CPU Cache | Jihoon Kim

CPU cache stands out as a critical component that significantly impacts performance. This post will explore the role of CPU cache in modern processors, its levels, associativity, coherence, replacement policies, and advanced features.

What is CPU Cache?

CPU cache is a high-speed memory subsystem integrated directly into the processor. Its primary function is to bridge the speed gap between the fast CPU and the relatively slower main memory (RAM). By storing frequently accessed data and instructions, cache reduces the average time it takes for the CPU to access memory, a concept known as memory latency.

The Memory Hierarchy

To understand cache better, we need to look at the entire memory hierarchy:

CPU Registers (fastest, smallest)
L1 Cache
L2 Cache
L3 Cache
Main Memory (RAM)
Storage (HDD/SSD) (slowest, largest)

As we move down this list, capacity increases but speed decreases. CPU cache occupies the crucial middle ground in this hierarchy.

The Three Levels of Cache: In-Depth

L1 Cache

Size: Typically 32 to 64 KB per core
Speed: Can be accessed in as little as 2-4 CPU cycles
Structure: Often split into separate instruction (L1i) and data (L1d) caches
Associativity: Usually 4 or 8-way set associative
Latency: Around 0.9 nanoseconds

L1 cache is further divided into L1i (instruction) and L1d (data) caches. This separation allows the CPU to fetch instructions and data simultaneously, improving efficiency.

L2 Cache

Size: Usually 256 KB to 1 MB per core
Speed: Access time of about 7-20 CPU cycles
Structure: Unified (contains both instructions and data)
Associativity: Often 8 or 16-way set associative
Latency: Around 2.5 nanoseconds

L2 cache is larger but slower than L1. It acts as a backup, holding data that doesn’t fit in L1 but is still likely to be needed soon.

L3 Cache

Size: Often 4 MB to 50 MB (or even more in high-end processors)
Speed: Access time of about 20-60 CPU cycles
Structure: Unified and shared among all cores
Associativity: Can be 16-way or higher set associative
Latency: Around 12 nanoseconds

L3 cache is the last line of defense before the CPU has to access the much slower main memory. It’s shared among all cores, facilitating data sharing between cores.
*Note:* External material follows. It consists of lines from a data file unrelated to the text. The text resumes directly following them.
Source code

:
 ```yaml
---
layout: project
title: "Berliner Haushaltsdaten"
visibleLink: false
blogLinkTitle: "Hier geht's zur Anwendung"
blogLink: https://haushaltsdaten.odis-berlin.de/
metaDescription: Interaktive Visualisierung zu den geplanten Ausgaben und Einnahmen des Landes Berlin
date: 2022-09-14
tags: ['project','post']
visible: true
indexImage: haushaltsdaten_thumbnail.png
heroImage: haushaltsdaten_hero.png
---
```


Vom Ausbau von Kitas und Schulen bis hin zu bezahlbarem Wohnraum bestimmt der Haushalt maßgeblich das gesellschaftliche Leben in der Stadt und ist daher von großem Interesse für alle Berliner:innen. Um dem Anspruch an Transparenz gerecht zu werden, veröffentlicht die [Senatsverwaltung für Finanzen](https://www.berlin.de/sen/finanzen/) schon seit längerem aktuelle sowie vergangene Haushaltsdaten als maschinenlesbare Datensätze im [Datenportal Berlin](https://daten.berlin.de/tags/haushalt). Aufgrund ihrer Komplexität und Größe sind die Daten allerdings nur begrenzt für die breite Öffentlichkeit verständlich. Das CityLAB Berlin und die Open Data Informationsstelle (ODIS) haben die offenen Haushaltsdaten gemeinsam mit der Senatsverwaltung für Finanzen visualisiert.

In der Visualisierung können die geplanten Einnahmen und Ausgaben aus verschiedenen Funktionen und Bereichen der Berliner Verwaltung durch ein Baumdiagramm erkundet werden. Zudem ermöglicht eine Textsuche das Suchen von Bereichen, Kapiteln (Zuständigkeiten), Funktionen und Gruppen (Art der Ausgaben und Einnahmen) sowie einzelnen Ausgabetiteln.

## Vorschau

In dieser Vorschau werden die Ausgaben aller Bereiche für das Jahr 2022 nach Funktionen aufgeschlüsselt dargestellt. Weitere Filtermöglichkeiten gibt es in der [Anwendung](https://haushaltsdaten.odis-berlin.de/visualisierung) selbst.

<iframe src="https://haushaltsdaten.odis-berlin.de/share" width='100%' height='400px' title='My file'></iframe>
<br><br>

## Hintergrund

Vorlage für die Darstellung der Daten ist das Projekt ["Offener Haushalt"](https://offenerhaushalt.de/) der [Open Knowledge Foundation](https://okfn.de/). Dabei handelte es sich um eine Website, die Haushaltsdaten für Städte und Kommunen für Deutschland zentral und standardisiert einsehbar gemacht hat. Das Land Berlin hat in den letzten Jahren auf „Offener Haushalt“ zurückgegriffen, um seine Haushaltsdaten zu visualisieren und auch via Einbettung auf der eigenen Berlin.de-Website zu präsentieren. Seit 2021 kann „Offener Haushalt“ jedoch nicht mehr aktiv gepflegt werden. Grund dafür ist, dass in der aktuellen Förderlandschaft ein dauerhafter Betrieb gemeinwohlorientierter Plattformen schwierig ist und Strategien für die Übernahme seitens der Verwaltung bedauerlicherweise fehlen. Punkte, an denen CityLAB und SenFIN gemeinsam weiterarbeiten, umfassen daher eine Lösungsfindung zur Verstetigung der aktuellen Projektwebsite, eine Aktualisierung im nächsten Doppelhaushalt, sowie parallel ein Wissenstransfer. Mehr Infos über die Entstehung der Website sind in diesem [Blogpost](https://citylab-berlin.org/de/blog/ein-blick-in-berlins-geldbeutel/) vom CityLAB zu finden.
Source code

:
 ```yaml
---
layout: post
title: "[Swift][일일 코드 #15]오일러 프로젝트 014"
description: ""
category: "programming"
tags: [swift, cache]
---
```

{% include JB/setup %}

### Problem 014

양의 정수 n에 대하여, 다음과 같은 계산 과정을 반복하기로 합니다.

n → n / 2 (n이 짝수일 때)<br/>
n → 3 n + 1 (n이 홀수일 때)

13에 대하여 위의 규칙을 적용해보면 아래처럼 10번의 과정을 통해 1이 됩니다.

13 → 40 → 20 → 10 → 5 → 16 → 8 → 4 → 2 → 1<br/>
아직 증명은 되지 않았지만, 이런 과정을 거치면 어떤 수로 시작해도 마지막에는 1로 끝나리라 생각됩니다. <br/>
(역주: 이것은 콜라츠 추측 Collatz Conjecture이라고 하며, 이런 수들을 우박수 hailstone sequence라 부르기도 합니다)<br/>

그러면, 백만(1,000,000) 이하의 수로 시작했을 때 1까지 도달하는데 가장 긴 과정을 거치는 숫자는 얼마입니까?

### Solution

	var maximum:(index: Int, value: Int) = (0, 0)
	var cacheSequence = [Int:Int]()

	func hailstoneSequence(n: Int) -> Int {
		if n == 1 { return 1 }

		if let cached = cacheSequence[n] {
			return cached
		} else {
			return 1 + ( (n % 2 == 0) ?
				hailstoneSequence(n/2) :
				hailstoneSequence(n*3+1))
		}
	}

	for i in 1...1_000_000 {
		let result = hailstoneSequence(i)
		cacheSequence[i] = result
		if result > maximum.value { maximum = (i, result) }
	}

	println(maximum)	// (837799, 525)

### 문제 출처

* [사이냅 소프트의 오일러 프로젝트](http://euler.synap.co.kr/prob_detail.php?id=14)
Cache Associativity Explained

Cache associativity refers to how memory blocks are mapped to cache lines. There are three main types:

Direct-mapped: Each memory block maps to only one possible cache line.
Fully associative: A memory block can map to any cache line.
Set associative: A compromise between the above two, where each memory block can map to a subset of cache lines.

Most modern caches are set associative, balancing performance and complexity.

Cache Coherence

In multi-core processors, maintaining cache coherence is crucial. This ensures that all cores have a consistent view of memory. Protocols like MESI (Modified, Exclusive, Shared, Invalid) are used to maintain coherence across different cache levels and cores.

Cache Replacement Policies

When a cache is full and a new block needs to be loaded, the processor must decide which existing block to evict. Common replacement policies include:

Least Recently Used (LRU)
Random Replacement
First-In, First-Out (FIFO)
Pseudo-LRU

The choice of policy can significantly impact cache performance.

Cache Performance Metrics

Several metrics are used to evaluate cache performance:

Hit Rate: The percentage of memory accesses found in the cache.
Miss Rate: The percentage of memory accesses not found in the cache.
Hit Time: The time it takes to access data in the cache.
Miss Penalty: The additional time required to fetch data from a lower level of memory.

Advanced Cache Features

Modern processors implement various advanced caching techniques:

Prefetching: Proactively fetching data into the cache before it’s requested.
Inclusive vs. Exclusive Caching: Determining whether lower-level caches contain copies of data in higher-level caches.
Write-back vs. Write-through: Strategies for updating main memory when cache data is modified.
Cache Partitioning: Reserving portions of cache for specific applications or cores.

Prefetching

Prefetching is a technique used to reduce cache misses by proactively loading data into the cache before it’s explicitly requested by the CPU.

How Prefetching Works

The processor predicts which data will be needed in the near future.
It fetches this data from main memory into the cache ahead of time.
When the CPU actually needs the data, it’s already available in the cache.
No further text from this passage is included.